Would you give again, exactly as written, the lines from the opening of the records to the line with "### Backend application", that line included and pictures excluded?

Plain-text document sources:
*****

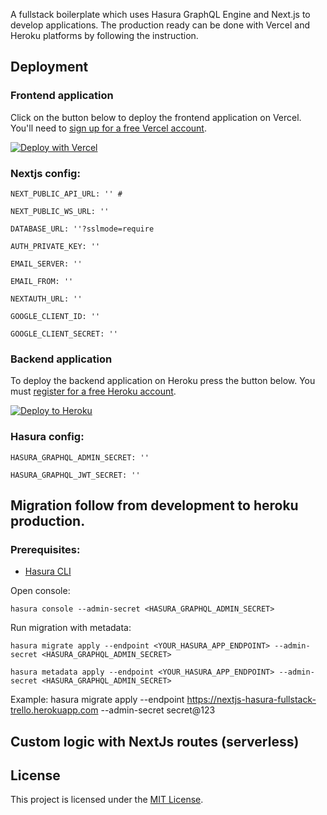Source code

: A fullstack boilerplate which uses Hasura GraphQL Engine and Next.js to develop applications. The production ready can be done with Vercel and Heroku platforms by following the instruction.

## Deployment

### Frontend application

Click on the button below to deploy the frontend application on Vercel. You'll need to [sign up for a free Vercel account](https://vercel.com/signup/).

[![Deploy with Vercel](https://vercel.com/button)](https://vercel.com/import/git?s=https%3A%2F%2Fgithub.com%2Fsondh0127%2Fnextjs-hasura-fullstack%2Ftree%2Fmaster%2Fnextjs&env=NEXT_PUBLIC_API_URL,NEXT_PUBLIC_WS_URL,DATABASE_URL,AUTH_PRIVATE_KEY,EMAIL_SERVER,EMAIL_FROM,NEXTAUTH_URL,GOOGLE_CLIENT_ID,GOOGLE_CLIENT_SECRET&project-name=nextjs-hasura-fullstack&repo-name=nextjs-hasura-fullstack)

### Nextjs config:

```
NEXT_PUBLIC_API_URL: '' #

NEXT_PUBLIC_WS_URL: ''

DATABASE_URL: ''?sslmode=require

AUTH_PRIVATE_KEY: ''

EMAIL_SERVER: ''

EMAIL_FROM: ''

NEXTAUTH_URL: ''

GOOGLE_CLIENT_ID: ''

GOOGLE_CLIENT_SECRET: ''
```

### Backend application

To deploy the backend application on Heroku press the button below. You must [register for a free Heroku account](https://signup.heroku.com/).

[![Deploy to
Heroku](https://www.herokucdn.com/deploy/button.svg)](https://heroku.com/deploy?template=https://github.com/sondh0127/nextjs-hasura-fullstack)

### Hasura config:

```
HASURA_GRAPHQL_ADMIN_SECRET: ''

HASURA_GRAPHQL_JWT_SECRET: ''
```

## Migration follow from development to heroku production.

### Prerequisites:

- [Hasura CLI](https://hasura.io/docs/1.0/graphql/manual/hasura-cli/install-hasura-cli.html)

Open console:

```
hasura console --admin-secret <HASURA_GRAPHQL_ADMIN_SECRET>
```

Run migration with metadata:

```
hasura migrate apply --endpoint <YOUR_HASURA_APP_ENDPOINT> --admin-secret <HASURA_GRAPHQL_ADMIN_SECRET>

hasura metadata apply --endpoint <YOUR_HASURA_APP_ENDPOINT> --admin-secret <HASURA_GRAPHQL_ADMIN_SECRET>

```

Example: hasura migrate apply --endpoint https://nextjs-hasura-fullstack-trello.herokuapp.com --admin-secret secret@123

## Custom logic with NextJs routes (serverless)

## License

This project is licensed under the [MIT License](https://opensource.org/licenses/MIT).
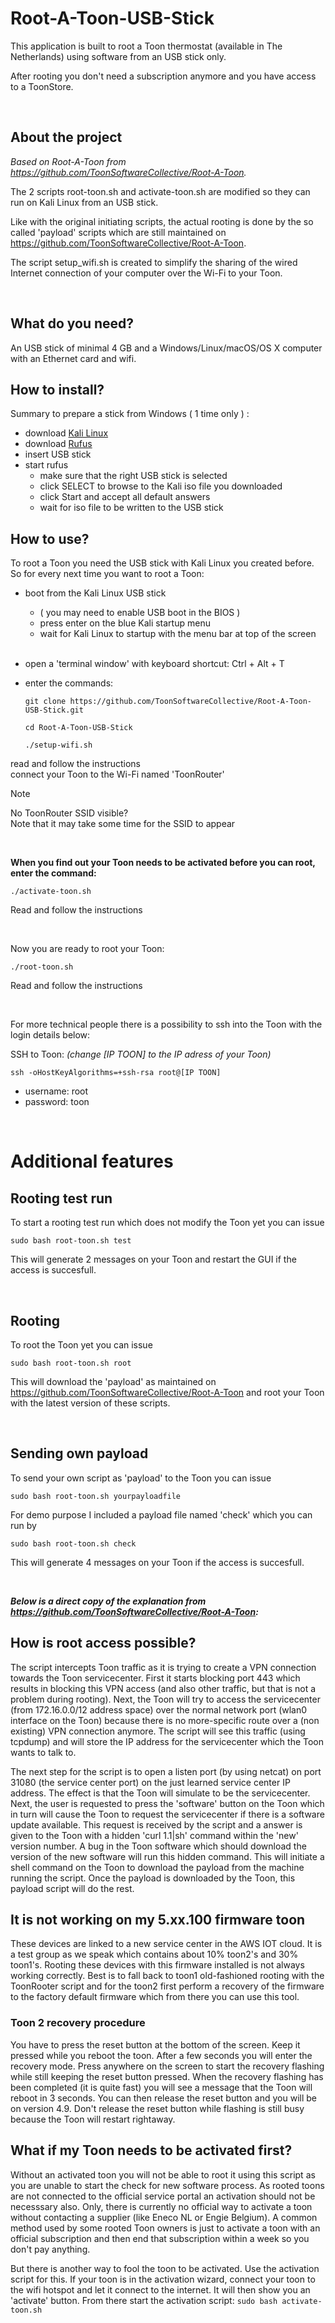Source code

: # Root-A-Toon-USB-Stick

This application is built to root a Toon thermostat (available in The Netherlands) using software from an USB stick only.

After rooting you don't need a subscription anymore and you have access to a ToonStore. 

<br>

## About the project

*Based on Root-A-Toon from https://github.com/ToonSoftwareCollective/Root-A-Toon.*

The 2 scripts root-toon.sh and activate-toon.sh are modified so they can run on Kali Linux from an USB stick.

Like with the original initiating scripts, the actual rooting is done by the so called 'payload' scripts which are still maintained on https://github.com/ToonSoftwareCollective/Root-A-Toon.

The script setup_wifi.sh is created to simplify the sharing of the wired Internet connection of your computer over the Wi-Fi to your Toon.

<br>

## What do you need?

An USB stick of minimal 4 GB and a Windows/Linux/macOS/OS X computer with an Ethernet card and wifi.

## How to install?

Summary to prepare a stick from Windows ( 1 time only ) :
 - download [Kali Linux](http://old.kali.org/kali-images/kali-2021.4/kali-linux-2021.4-live-amd64.iso)
 - download [Rufus](https://rufus-portable.en.uptodown.com/windows)
 - insert USB stick
 - start rufus
    - make sure that the right USB stick is selected
    - click SELECT to browse to the Kali iso file you downloaded
    - click Start and accept all default answers
    - wait for iso file to be written to the USB stick
  
## How to use?

To root a Toon you need the USB stick with Kali Linux you created before.
So for every next time you want to root a Toon:
 - boot from the Kali Linux USB stick
    - ( you may need to enable USB boot in the BIOS )
    - press enter on the blue Kali startup menu
    - wait for Kali Linux to startup with the menu bar at top of the screen

   <br>
   
 - open a 'terminal window' with keyboard shortcut: Ctrl + Alt + T
 - enter the commands:
   ```
   git clone https://github.com/ToonSoftwareCollective/Root-A-Toon-USB-Stick.git
   ```
   ```
   cd Root-A-Toon-USB-Stick
   ```
   ```
   ./setup-wifi.sh
   ```
   
read and follow the instructions<br>
connect your Toon to the Wi-Fi named 'ToonRouter'<br>

> [!NOTE]
>  No ToonRouter SSID visible?<br>
>  Note that it may take some time for the SSID to appear<br>

<br>

**When you find out your Toon needs to be activated before you can root, enter the command:**
   
```
./activate-toon.sh
```

Read and follow the instructions

 <br>
 
Now you are ready to root your Toon:
```
./root-toon.sh
```
Read and follow the instructions

<br>

For more technical people there is a possibility to ssh into the Toon with the login details below:

SSH to Toon:
    *(change [IP TOON] to the IP adress of your Toon)*

```
ssh -oHostKeyAlgorithms=+ssh-rsa root@[IP TOON]
```

* username: root
* password: toon

<br>

# Additional features

## Rooting test run

To start a rooting test run which does not modify the Toon yet you can issue 
```
sudo bash root-toon.sh test
```

This will generate 2 messages on your Toon and restart the GUI if the access is succesfull.

<br>

## Rooting

To root the Toon yet you can issue 
```
sudo bash root-toon.sh root
```

This will download the 'payload' as maintained on https://github.com/ToonSoftwareCollective/Root-A-Toon and root your Toon with the latest version of these scripts.

<br>

## Sending own payload

To send your own script as 'payload' to the Toon you can issue 
```
sudo bash root-toon.sh yourpayloadfile
```

For demo purpose I included a payload file named 'check' which you can run by 
```
sudo bash root-toon.sh check
```

This will generate 4 messages on your Toon if the access is succesfull.

<br>

***Below is a direct copy of the explanation from https://github.com/ToonSoftwareCollective/Root-A-Toon:***

## How is root access possible?
The script intercepts Toon traffic as it is trying to create a VPN connection towards the Toon servicecenter. First it starts blocking port 443 which results in blocking this VPN access (and also other traffic, but that is not a problem during rooting). Next, the Toon will try to access the servicecenter (from 172.16.0.0/12 address space) over the normal network port (wlan0 interface on the Toon) because there is no more-specific route over a (non existing) VPN connection anymore. The script will see this traffic (using tcpdump) and will store the IP address for the servicecenter which the Toon wants to talk to.

The next step for the script is to open a listen port (by using netcat) on port 31080 (the service center port) on the just learned service center IP address. The effect is that the Toon will simulate to be the servicecenter. Next, the user is requested to press the 'software' button on the Toon which in turn will cause the Toon to request the servicecenter if there is a software update available. This request is received by the script and a answer is given to the Toon with a hidden 'curl 1.1|sh' command within the 'new' version number. A bug in the Toon software which should download the version of the new software will run this hidden command. This will initiate a shell command on the Toon to download the payload from the machine running the script. Once the payload is downloaded by the Toon, this payload script will do the rest.

## It is not working on my 5.xx.100 firmware toon
These devices are linked to a new service center in the AWS IOT cloud. It is a test group as we speak which contains about 10% toon2's and 30% toon1's. Rooting these devices with this firmware installed is not always working correctly. Best is to fall back to toon1 old-fashioned rooting with the ToonRooter script and for the toon2 first perform a recovery of the firmware to the factory default firmware which from there you can use this tool.

### Toon 2 recovery procedure
You have to press the reset button at the bottom of the screen. Keep it pressed while you reboot the toon. After a few seconds you will enter the recovery mode. Press anywhere on the screen to start the recovery flashing while still keeping the reset button pressed. When the recovery flashing has been completed (it is quite fast) you will see a message that the Toon will reboot in 3 seconds. You can then release the reset button and you will be on version 4.9.
Don't release the reset button while flashing is still busy because the Toon will restart rightaway.

## What if my Toon needs to be activated first?
Without an activated toon you will not be able to root it using this script as you are unable to start the check for new software process. As rooted toons are not connected to the official service portal an activation should not be necesssary also. Only, there is currently no official way to activate a toon without contacting a supplier (like Eneco NL or Engie Belgium). A common method used by some rooted Toon owners is just to activate a toon with an official subscription and then end that subscription within a week so you don't pay anything.

But there is another way to fool the toon to be activated. Use the activation script for this. If your toon is in the activation wizard, connect your toon to the wifi hotspot and let it connect to the internet. It will then show you an 'activate' button. From there start the activation script: ``sudo bash activate-toon.sh``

*****

*Worked solution*:
Source code

: A fullstack boilerplate which uses Hasura GraphQL Engine and Next.js to develop applications. The production ready can be done with Vercel and Heroku platforms by following the instruction.

## Deployment

### Frontend application

Click on the button below to deploy the frontend application on Vercel. You'll need to [sign up for a free Vercel account](https://vercel.com/signup/).

[![Deploy with Vercel](https://vercel.com/button)](https://vercel.com/import/git?s=https%3A%2F%2Fgithub.com%2Fsondh0127%2Fnextjs-hasura-fullstack%2Ftree%2Fmaster%2Fnextjs&env=NEXT_PUBLIC_API_URL,NEXT_PUBLIC_WS_URL,DATABASE_URL,AUTH_PRIVATE_KEY,EMAIL_SERVER,EMAIL_FROM,NEXTAUTH_URL,GOOGLE_CLIENT_ID,GOOGLE_CLIENT_SECRET&project-name=nextjs-hasura-fullstack&repo-name=nextjs-hasura-fullstack)

### Nextjs config:

```
NEXT_PUBLIC_API_URL: '' #

NEXT_PUBLIC_WS_URL: ''

DATABASE_URL: ''?sslmode=require

AUTH_PRIVATE_KEY: ''

EMAIL_SERVER: ''

EMAIL_FROM: ''

NEXTAUTH_URL: ''

GOOGLE_CLIENT_ID: ''

GOOGLE_CLIENT_SECRET: ''
```

### Backend application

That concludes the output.